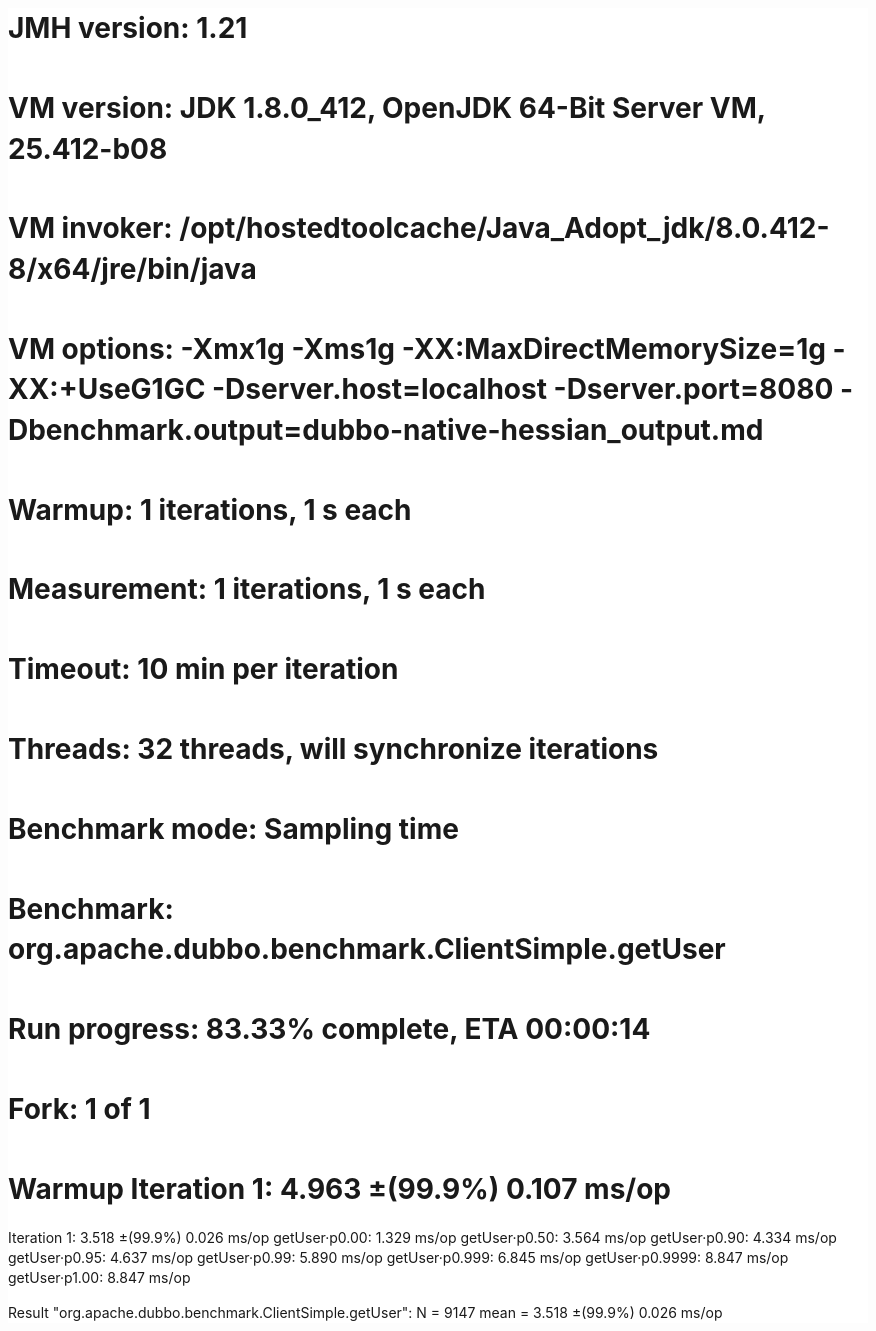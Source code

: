 # JMH version: 1.21
# VM version: JDK 1.8.0_412, OpenJDK 64-Bit Server VM, 25.412-b08
# VM invoker: /opt/hostedtoolcache/Java_Adopt_jdk/8.0.412-8/x64/jre/bin/java
# VM options: -Xmx1g -Xms1g -XX:MaxDirectMemorySize=1g -XX:+UseG1GC -Dserver.host=localhost -Dserver.port=8080 -Dbenchmark.output=dubbo-native-hessian_output.md
# Warmup: 1 iterations, 1 s each
# Measurement: 1 iterations, 1 s each
# Timeout: 10 min per iteration
# Threads: 32 threads, will synchronize iterations
# Benchmark mode: Sampling time
# Benchmark: org.apache.dubbo.benchmark.ClientSimple.getUser

# Run progress: 83.33% complete, ETA 00:00:14
# Fork: 1 of 1
# Warmup Iteration   1: 4.963 ±(99.9%) 0.107 ms/op
Iteration   1: 3.518 ±(99.9%) 0.026 ms/op
                 getUser·p0.00:   1.329 ms/op
                 getUser·p0.50:   3.564 ms/op
                 getUser·p0.90:   4.334 ms/op
                 getUser·p0.95:   4.637 ms/op
                 getUser·p0.99:   5.890 ms/op
                 getUser·p0.999:  6.845 ms/op
                 getUser·p0.9999: 8.847 ms/op
                 getUser·p1.00:   8.847 ms/op



Result "org.apache.dubbo.benchmark.ClientSimple.getUser":
  N = 9147
  mean =      3.518 ±(99.9%) 0.026 ms/op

- PROMPT: A faithful copy of the entries above is needed, one that contains no images.

- ANSWER TO THIS TASK:
Source code

: # JMH version: 1.21
# VM version: JDK 1.8.0_412, OpenJDK 64-Bit Server VM, 25.412-b08
# VM invoker: /opt/hostedtoolcache/Java_Adopt_jdk/8.0.412-8/x64/jre/bin/java
# VM options: -Xmx1g -Xms1g -XX:MaxDirectMemorySize=1g -XX:+UseG1GC -Dserver.host=localhost -Dserver.port=8080 -Dbenchmark.output=dubbo-native-hessian_output.md
# Warmup: 1 iterations, 1 s each
# Measurement: 1 iterations, 1 s each
# Timeout: 10 min per iteration
# Threads: 32 threads, will synchronize iterations
# Benchmark mode: Sampling time
# Benchmark: org.apache.dubbo.benchmark.ClientSimple.getUser

# Run progress: 83.33% complete, ETA 00:00:14
# Fork: 1 of 1
# Warmup Iteration   1: 4.963 ±(99.9%) 0.107 ms/op
Iteration   1: 3.518 ±(99.9%) 0.026 ms/op
                 getUser·p0.00:   1.329 ms/op
                 getUser·p0.50:   3.564 ms/op
                 getUser·p0.90:   4.334 ms/op
                 getUser·p0.95:   4.637 ms/op
                 getUser·p0.99:   5.890 ms/op
                 getUser·p0.999:  6.845 ms/op
                 getUser·p0.9999: 8.847 ms/op
                 getUser·p1.00:   8.847 ms/op



Result "org.apache.dubbo.benchmark.ClientSimple.getUser":
  N = 9147
  mean =      3.518 ±(99.9%) 0.026 ms/op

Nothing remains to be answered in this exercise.